Task requirements - In the material below, which lines hold the word "apps"? Pick each one out.

Records shown -
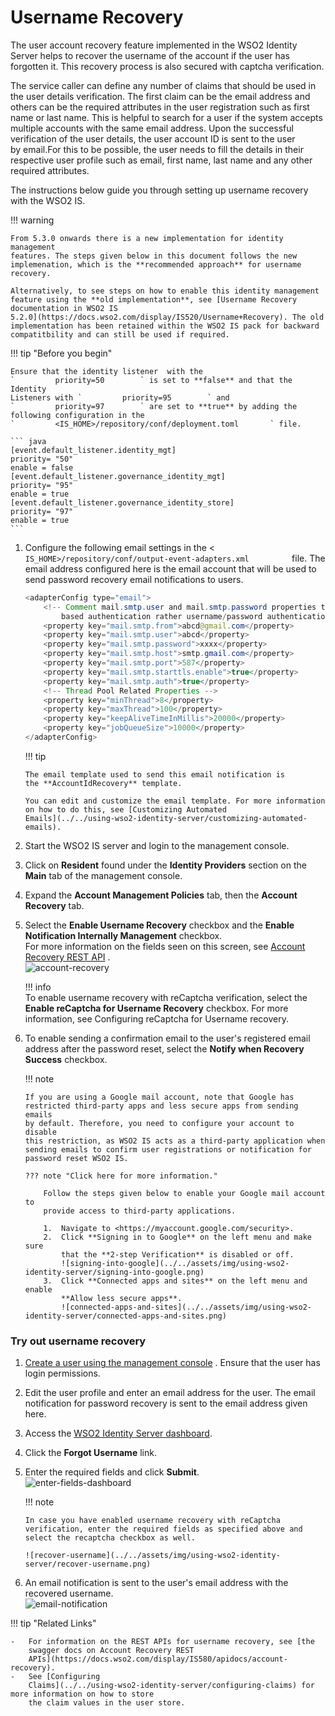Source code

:# Username Recovery

The user account recovery feature implemented in the WSO2 Identity
Server helps to recover the username of the account if the user has
forgotten it. This recovery process is also secured with
captcha verification.

The service caller can define any number of claims that should be used
in the user details verification. The first claim can be the email
address and others can be the required attributes in the user
registration such as first name or last name. This is helpful to search
for a user if the system accepts multiple accounts with the same email
address. Upon the successful verification of the user details, the user
account ID is sent to the user by email.For this to be possible, the
user needs to fill the details in their respective user profile such as
email, first name, last name and any other required attributes.

The instructions below guide you through setting up username recovery
with the WSO2 IS.

!!! warning
    
    From 5.3.0 onwards there is a new implementation for identity management
    features. The steps given below in this document follows the new
    implemenation, which is the **recommended approach** for username
    recovery.
    
    Alternatively, to see steps on how to enable this identity management
    feature using the **old implementation**, see [Username Recovery
    documentation in WSO2 IS
    5.2.0](https://docs.wso2.com/display/IS520/Username+Recovery). The old
    implementation has been retained within the WSO2 IS pack for backward
    compatitbility and can still be used if required.
    
    
!!! tip "Before you begin"
    
    Ensure that the identity listener  with the
    `         priority=50        ` is set to **false** and that the Identity
    Listeners with `         priority=95        ` and
    `         priority=97        ` are set to **true** by adding the following configuration in the
    `         <IS_HOME>/repository/conf/deployment.toml       ` file.
    
    ``` java
    [event.default_listener.identity_mgt]
    priority= "50"
    enable = false
    [event.default_listener.governance_identity_mgt]
    priority= "95"
    enable = true
    [event.default_listener.governance_identity_store]
    priority= "97"
    enable = true
    ```


1.  Configure the following email settings in the <
    `           IS_HOME>/repository/conf/output-event-adapters.xml          `
    file. The email address configured here is the email account that
    will be used to send password recovery email notifications to users.

    ``` java
    <adapterConfig type="email">
        <!-- Comment mail.smtp.user and mail.smtp.password properties to support connecting SMTP servers which use trust
            based authentication rather username/password authentication -->
        <property key="mail.smtp.from">abcd@gmail.com</property>
        <property key="mail.smtp.user">abcd</property>
        <property key="mail.smtp.password">xxxx</property>
        <property key="mail.smtp.host">smtp.gmail.com</property>
        <property key="mail.smtp.port">587</property>
        <property key="mail.smtp.starttls.enable">true</property>
        <property key="mail.smtp.auth">true</property>
        <!-- Thread Pool Related Properties -->
        <property key="minThread">8</property>
        <property key="maxThread">100</property>
        <property key="keepAliveTimeInMillis">20000</property>
        <property key="jobQueueSize">10000</property>
    </adapterConfig>
    ```

    !!! tip
    
        The email template used to send this email notification is
        the **AccountIdRecovery** template.
    
        You can edit and customize the email template. For more information
        on how to do this, see [Customizing Automated
        Emails](../../using-wso2-identity-server/customizing-automated-emails).
    

2.  Start the WSO2 IS server and login to the management console.

3.  Click on **Resident** found under the **Identity Providers** section
    on the **Main** tab of the management console.
4.  Expand the **Account Management Policies** tab, then the **Account
    Recovery** tab.

5.  Select the **Enable Username Recovery** checkbox and the **Enable
    Notification Internally Management** checkbox.  
    For more information on the fields seen on this screen, see [Account
    Recovery REST
    API](https://docs.wso2.com/display/IS580/apidocs/account-recovery)
    .  
    ![account-recovery](../../assets/img/using-wso2-identity-server/account-recovery.png) 

    !!! info   
        To enable username recovery with reCaptcha verification, select the
        **Enable reCaptcha for Username Recovery** checkbox. For more
        information, see Configuring reCaptcha for Username recovery.

6.  To enable sending a confirmation email to the user's registered
    email address after the password reset, select the **Notify when
    Recovery Success** checkbox.

    !!! note
    
        If you are using a Google mail account, note that Google has
        restricted third-party apps and less secure apps from sending emails
        by default. Therefore, you need to configure your account to disable
        this restriction, as WSO2 IS acts as a third-party application when
        sending emails to confirm user registrations or notification for
        password reset WSO2 IS.
    
        ??? note "Click here for more information."
    
            Follow the steps given below to enable your Google mail account to
            provide access to third-party applications.
        
            1.  Navigate to <https://myaccount.google.com/security>.
            2.  Click **Signing in to Google** on the left menu and make sure
                that the **2-step Verification** is disabled or off.  
                ![signing-into-google](../../assets/img/using-wso2-identity-server/signing-into-google.png)
            3.  Click **Connected apps and sites** on the left menu and enable
                **Allow less secure apps**.  
                ![connected-apps-and-sites](../../assets/img/using-wso2-identity-server/connected-apps-and-sites.png)
    

### Try out username recovery

1.  [Create a user using the management
    console](../../using-wso2-identity-server/configuring-users#creating-a-new-user-using-the-management-console)
    . Ensure that the user has login permissions.
2.  Edit the user profile and enter an email address for the user. The
    email notification for password recovery is sent to the email
    address given here.
3.  Access the [WSO2 Identity Server dashboard](https://localhost:9443/dashboard/).
4.  Click the **Forgot Username** link.
5.  Enter the required fields and click **Submit**.  
    ![enter-fields-dashboard](../../assets/img/using-wso2-identity-server/enter-fields-dashboard.png) 

    !!! note
    
        In case you have enabled username recovery with reCaptcha
        verification, enter the required fields as specified above and
        select the recaptcha checkbox as well.
    
        ![recover-username](../../assets/img/using-wso2-identity-server/recover-username.png) 

6.  An email notification is sent to the user's email address with the
    recovered username.  
    ![email-notification](../../assets/img/using-wso2-identity-server/email-notification.png) 

!!! tip "Related Links" 
    
    -   For information on the REST APIs for username recovery, see [the
        swagger docs on Account Recovery REST
        APIs](https://docs.wso2.com/display/IS580/apidocs/account-recovery).
    -   See [Configuring
        Claims](../../using-wso2-identity-server/configuring-claims) for more information on how to store
        the claim values in the user store.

Final answer -
        restricted third-party apps and less secure apps from sending emails
            3.  Click **Connected apps and sites** on the left menu and enable
                **Allow less secure apps**.  
                ![connected-apps-and-sites](../../assets/img/using-wso2-identity-server/connected-apps-and-sites.png)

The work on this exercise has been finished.